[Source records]
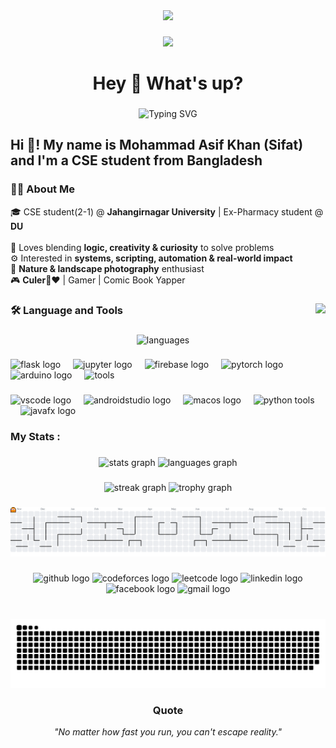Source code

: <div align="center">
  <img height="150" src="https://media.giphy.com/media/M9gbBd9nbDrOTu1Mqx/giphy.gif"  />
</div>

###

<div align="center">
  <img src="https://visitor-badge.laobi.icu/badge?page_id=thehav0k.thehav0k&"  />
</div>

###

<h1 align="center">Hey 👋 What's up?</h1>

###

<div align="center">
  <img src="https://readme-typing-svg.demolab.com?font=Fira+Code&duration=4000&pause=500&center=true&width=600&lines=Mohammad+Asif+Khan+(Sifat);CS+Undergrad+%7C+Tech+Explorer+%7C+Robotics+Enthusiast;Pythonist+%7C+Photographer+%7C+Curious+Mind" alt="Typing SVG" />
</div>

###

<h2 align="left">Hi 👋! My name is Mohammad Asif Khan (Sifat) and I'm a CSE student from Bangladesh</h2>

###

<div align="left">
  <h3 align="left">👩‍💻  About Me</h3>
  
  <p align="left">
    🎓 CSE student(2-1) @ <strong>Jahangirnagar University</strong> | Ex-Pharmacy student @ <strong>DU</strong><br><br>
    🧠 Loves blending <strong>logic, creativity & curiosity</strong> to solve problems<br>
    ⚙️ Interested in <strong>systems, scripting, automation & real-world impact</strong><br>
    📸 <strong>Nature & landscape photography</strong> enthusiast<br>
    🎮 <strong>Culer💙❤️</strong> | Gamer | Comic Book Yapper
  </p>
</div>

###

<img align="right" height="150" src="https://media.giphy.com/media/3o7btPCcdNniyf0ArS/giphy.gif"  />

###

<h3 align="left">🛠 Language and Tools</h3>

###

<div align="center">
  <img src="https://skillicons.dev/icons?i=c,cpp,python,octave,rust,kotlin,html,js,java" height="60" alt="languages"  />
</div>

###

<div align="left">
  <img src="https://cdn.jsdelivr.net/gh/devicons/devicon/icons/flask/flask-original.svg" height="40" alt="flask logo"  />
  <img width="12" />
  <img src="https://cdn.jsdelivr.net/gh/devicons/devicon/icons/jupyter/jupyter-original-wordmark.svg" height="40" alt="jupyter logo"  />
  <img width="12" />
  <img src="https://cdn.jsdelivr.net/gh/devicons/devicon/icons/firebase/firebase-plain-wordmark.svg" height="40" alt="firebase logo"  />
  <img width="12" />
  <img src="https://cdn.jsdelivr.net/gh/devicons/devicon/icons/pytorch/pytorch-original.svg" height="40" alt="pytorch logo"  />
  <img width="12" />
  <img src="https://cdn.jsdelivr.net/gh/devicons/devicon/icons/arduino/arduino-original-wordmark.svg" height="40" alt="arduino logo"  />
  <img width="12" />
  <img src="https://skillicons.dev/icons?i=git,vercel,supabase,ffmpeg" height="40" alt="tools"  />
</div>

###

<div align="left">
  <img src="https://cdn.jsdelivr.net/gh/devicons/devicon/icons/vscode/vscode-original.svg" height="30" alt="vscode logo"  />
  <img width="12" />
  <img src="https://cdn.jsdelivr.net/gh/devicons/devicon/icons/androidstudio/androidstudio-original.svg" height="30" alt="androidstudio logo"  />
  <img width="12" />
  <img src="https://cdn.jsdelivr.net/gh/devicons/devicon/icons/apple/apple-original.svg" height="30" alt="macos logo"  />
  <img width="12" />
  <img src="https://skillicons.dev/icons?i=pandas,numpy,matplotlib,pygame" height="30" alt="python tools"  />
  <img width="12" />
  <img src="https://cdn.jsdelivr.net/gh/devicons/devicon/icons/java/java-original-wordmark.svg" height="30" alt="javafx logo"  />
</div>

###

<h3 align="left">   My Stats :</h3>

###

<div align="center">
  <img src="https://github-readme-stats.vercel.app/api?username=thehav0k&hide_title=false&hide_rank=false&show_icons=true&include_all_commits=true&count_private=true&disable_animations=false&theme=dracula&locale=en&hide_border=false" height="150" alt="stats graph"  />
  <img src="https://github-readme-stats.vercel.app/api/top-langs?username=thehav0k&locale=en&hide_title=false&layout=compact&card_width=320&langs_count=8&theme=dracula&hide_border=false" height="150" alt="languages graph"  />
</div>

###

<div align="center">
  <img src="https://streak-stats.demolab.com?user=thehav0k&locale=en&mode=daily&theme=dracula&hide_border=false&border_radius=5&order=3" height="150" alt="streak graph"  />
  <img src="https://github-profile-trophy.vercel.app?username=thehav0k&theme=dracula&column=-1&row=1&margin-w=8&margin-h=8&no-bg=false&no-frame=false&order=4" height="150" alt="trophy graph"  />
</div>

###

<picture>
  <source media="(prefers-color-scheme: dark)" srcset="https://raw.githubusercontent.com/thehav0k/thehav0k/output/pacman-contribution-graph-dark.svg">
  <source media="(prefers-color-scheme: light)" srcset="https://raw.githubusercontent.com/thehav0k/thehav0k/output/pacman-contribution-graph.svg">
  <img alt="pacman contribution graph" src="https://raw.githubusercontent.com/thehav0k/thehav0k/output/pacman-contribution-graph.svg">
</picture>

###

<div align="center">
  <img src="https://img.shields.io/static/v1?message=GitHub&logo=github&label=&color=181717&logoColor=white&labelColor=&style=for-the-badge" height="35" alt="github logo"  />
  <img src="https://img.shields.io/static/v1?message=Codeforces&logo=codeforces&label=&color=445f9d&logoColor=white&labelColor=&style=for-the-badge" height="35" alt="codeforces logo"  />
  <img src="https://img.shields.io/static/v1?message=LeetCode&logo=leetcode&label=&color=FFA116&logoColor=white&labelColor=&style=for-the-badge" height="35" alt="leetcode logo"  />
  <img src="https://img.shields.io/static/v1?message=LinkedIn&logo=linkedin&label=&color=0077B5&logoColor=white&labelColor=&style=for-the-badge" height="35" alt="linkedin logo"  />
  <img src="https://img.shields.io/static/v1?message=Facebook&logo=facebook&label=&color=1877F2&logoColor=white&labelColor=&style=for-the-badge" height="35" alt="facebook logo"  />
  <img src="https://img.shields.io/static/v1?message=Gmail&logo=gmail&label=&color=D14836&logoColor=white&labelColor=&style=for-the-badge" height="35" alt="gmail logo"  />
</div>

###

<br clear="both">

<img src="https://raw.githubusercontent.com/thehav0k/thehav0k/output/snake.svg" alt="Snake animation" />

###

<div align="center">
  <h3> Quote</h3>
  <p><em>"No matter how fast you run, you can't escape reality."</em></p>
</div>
---
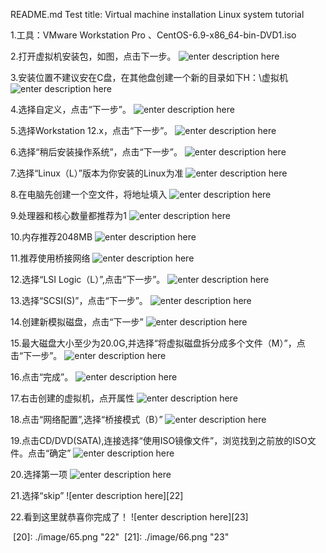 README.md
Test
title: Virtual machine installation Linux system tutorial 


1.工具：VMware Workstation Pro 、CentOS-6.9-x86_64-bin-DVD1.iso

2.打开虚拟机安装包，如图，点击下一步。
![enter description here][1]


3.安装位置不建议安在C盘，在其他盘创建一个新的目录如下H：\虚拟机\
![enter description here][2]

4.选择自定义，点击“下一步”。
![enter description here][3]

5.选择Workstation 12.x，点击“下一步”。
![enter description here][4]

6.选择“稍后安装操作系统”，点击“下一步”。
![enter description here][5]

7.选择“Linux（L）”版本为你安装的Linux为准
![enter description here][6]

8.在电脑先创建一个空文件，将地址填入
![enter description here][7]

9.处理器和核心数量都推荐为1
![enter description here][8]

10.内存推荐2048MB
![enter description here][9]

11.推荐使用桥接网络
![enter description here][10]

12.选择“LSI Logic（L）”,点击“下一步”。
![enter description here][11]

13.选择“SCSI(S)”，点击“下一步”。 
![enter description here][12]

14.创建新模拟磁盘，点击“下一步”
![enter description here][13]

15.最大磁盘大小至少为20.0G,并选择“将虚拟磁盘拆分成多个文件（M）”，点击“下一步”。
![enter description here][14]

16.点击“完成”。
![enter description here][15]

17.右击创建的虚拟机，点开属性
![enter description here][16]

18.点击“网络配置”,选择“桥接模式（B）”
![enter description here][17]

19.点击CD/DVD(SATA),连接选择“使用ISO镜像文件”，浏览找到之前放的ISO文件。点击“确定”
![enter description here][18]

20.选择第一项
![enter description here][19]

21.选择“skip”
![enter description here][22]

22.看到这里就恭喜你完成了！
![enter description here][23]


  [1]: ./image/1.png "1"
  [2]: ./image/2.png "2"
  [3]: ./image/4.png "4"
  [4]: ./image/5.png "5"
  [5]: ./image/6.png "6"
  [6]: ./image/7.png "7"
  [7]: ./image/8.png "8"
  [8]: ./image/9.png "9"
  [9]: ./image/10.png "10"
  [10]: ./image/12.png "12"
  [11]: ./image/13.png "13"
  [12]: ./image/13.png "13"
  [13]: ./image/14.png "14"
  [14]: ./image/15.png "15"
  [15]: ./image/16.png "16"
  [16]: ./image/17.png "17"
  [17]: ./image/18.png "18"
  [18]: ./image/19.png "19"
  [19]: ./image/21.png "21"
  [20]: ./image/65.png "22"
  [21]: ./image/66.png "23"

(TASK PROMPT):
Where a line of the records above holds the word "java", copy that line.

(RESULT OF THIS EXERCISE):
  <img src="https://skillicons.dev/icons?i=c,cpp,python,octave,rust,kotlin,html,js,java" height="60" alt="languages"  />
  <img src="https://cdn.jsdelivr.net/gh/devicons/devicon/icons/java/java-original-wordmark.svg" height="30" alt="javafx logo"  />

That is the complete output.